The goal is never to “win” a fight – that means someone has to lose, which isn’t good for the other person or your relationship long-term. Sometimes the end comes when you agree to respectfully disagree and move on, which is more than OK. Remember, it’s better to have discussion and potential disagreement than to bottle things up inside until one day they explode all over the place — or worse yet, realize you don’t even care enough to disagree anymore.
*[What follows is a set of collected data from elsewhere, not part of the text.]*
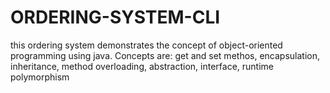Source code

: # ORDERING-SYSTEM-CLI
this ordering system demonstrates the concept of object-oriented programming using java. Concepts are: get and set methos, encapsulation, inheritance, method overloading, abstraction, interface, runtime polymorphism
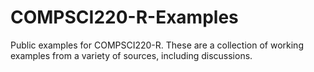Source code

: # COMPSCI220-R-Examples
Public examples for COMPSCI220-R. These are a collection of working examples 
from a variety of sources, including discussions.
But we’re far from that place! As a last point, remember that fighting fair also means moving on — not endlessly digging up previous fights or transgressions. Yes, you should learn from each fight and continue to grow in your perspective and understanding of the other person, but bringing up previous fights and refusing to truly forgive defeats the purpose of fighting fair. It’s not just about being fair in the present, but applying that fairness to the past and future of your relationship.

I would love to hear your thoughts on how you fight fair, how you and your significant other navigate the waters of conflict. Do you agree with the age-old advice to never go to bed angry, or are you like Natalie, and prefer to come back to a disagreement once you have some space (and maybe sleep)? We’d love to hear!

New to this series? Catch up here:
Intro
1: Make Laughter Happen
2: Use Your Words
3: Put On Your Spouse’s Shoes
4: Keep Dating
5: Be Present
6: Take a Deep Breath
7: Get Away

We’re sure even this sweet couple disagrees — and that’s okay! See more from their engagement session by Blue Ribbon Vendor Faith Teasley on Facebook Friday!

kristin Written with love by Kristin
14 Comments
  1. avatar Emily reply

    I’m not sure about going to sleep, but I am DEFINITELY in the camp of taking some space/time when I get heated – I am much more rational after I’ve had time to cool down and stop gnawing on whatever hurt I’ve been irritating :)

  2. avatar Lara reply

    I love this and totally agree. We had to learn to trust God and always go to Him (even if that means separately so we can cool off) to pray (together if we can). It always helps us see through our own emotions and fight for US : )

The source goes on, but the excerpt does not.